Core needle biopsies influence metastasis

The study referenced at the beginning of this news article was designed to investigate the extent to which core needle biopsies affect cancer cell dissemination and tumor growth. The authors used two animal models of breast cancer to conduct the study: a chick embryo system and a mouse breast cancer model. Hormone receptor negative MDA-MB-231 and MDA-MB-435 human cancer cells were grafted into the chick embryos, whereas mouse 4T1 Breast cancer cells were used in the mice to generate tumors. Core needle biopsies were performed on the tumors of half of the chick embryos and mice, while the remaining animals were left undisturbed for comparison purposes.

Both the chick embryos and the mice were found to experience significant differences in the frequency and location of metastases depending on whether the animals had been biopsied. There were differences in lung metastasis in both the chick embryos and mice, with the exception of the MDA-MB-231 chick embryos (which demonstrated no significant differences based on biopsy status). However, the biopsied MDA-MB-231 chick embryos experienced increased chorioallantoic membrane (a vascular membrane found in bird eggs) metastasis. In addition, both MDA-MB-231 and MDA-MB-435 chick embryos experienced significant differences in liver metastasis depending on biopsy status.

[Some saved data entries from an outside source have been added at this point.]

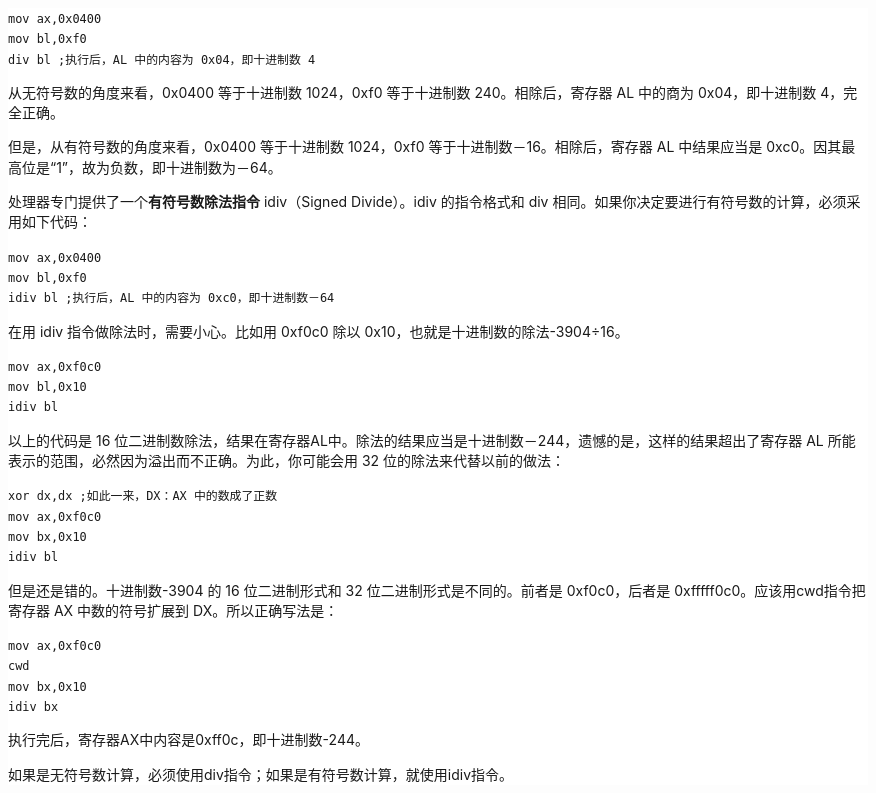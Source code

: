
 ```
mov ax,0x0400
mov bl,0xf0
div bl ;执行后，AL 中的内容为 0x04，即十进制数 4
```

从无符号数的角度来看，0x0400 等于十进制数 1024，0xf0 等于十进制数 240。相除后，寄存器 AL 中的商为 0x04，即十进制数 4，完全正确。

但是，从有符号数的角度来看，0x0400 等于十进制数 1024，0xf0 等于十进制数－16。相除后，寄存器 AL 中结果应当是 0xc0。因其最高位是“1”，故为负数，即十进制数为－64。

处理器专门提供了一个**有符号数除法指令** idiv（Signed Divide）。idiv 的指令格式和 div 相同。如果你决定要进行有符号数的计算，必须采用如下代码：

```
mov ax,0x0400
mov bl,0xf0
idiv bl ;执行后，AL 中的内容为 0xc0，即十进制数－64
```

在用 idiv 指令做除法时，需要小心。比如用 0xf0c0 除以 0x10，也就是十进制数的除法-3904÷16。

```
mov ax,0xf0c0
mov bl,0x10
idiv bl
```

以上的代码是 16 位二进制数除法，结果在寄存器AL中。除法的结果应当是十进制数－244，遗憾的是，这样的结果超出了寄存器 AL 所能表示的范围，必然因为溢出而不正确。为此，你可能会用 32 位的除法来代替以前的做法：

```
xor dx,dx ;如此一来，DX：AX 中的数成了正数
mov ax,0xf0c0
mov bx,0x10
idiv bl
```

但是还是错的。十进制数-3904 的 16 位二进制形式和 32 位二进制形式是不同的。前者是 0xf0c0，后者是 0xfffff0c0。应该用cwd指令把寄存器 AX 中数的符号扩展到 DX。所以正确写法是：

```
mov ax,0xf0c0
cwd
mov bx,0x10
idiv bx
```

执行完后，寄存器AX中内容是0xff0c，即十进制数-244。

如果是无符号数计算，必须使用div指令；如果是有符号数计算，就使用idiv指令。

The authors conclude that core needle biopsies might increase the risk of metastatic dissemination, as well as influencing the sites of metastasis. The experiments also reinforce the concept of a multi-step metastatic pathway that is influenced by extrinsic factors. The clinical implications are considerable, according to the authors, and follow-up studies examining potential mechanisms and countermeasures are urgently required.